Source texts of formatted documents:
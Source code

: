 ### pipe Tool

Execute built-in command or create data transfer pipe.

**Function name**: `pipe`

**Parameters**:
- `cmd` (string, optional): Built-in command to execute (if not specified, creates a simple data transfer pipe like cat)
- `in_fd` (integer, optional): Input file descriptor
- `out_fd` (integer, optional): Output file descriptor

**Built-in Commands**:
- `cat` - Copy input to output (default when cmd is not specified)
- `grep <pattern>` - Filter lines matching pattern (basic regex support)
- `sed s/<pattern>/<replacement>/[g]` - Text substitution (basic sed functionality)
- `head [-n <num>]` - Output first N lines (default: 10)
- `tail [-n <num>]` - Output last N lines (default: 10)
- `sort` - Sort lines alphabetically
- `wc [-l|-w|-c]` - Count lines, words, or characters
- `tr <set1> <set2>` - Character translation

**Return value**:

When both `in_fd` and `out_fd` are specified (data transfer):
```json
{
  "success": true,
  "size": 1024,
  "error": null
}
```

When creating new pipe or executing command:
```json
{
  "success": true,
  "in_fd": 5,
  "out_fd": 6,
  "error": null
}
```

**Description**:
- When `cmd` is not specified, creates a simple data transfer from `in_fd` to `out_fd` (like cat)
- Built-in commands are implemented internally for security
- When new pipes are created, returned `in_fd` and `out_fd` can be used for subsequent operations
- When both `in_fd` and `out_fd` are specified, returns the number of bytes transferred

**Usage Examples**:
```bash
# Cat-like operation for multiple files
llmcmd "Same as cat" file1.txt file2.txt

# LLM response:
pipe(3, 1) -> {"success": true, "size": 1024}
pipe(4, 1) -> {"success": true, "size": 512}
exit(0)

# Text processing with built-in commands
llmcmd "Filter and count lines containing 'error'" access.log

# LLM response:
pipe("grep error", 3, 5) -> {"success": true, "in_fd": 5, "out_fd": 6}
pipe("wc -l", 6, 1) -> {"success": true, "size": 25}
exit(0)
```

The problem: Tally the lines of the records that hold the word "simple" and output only the total.

Written solution: 2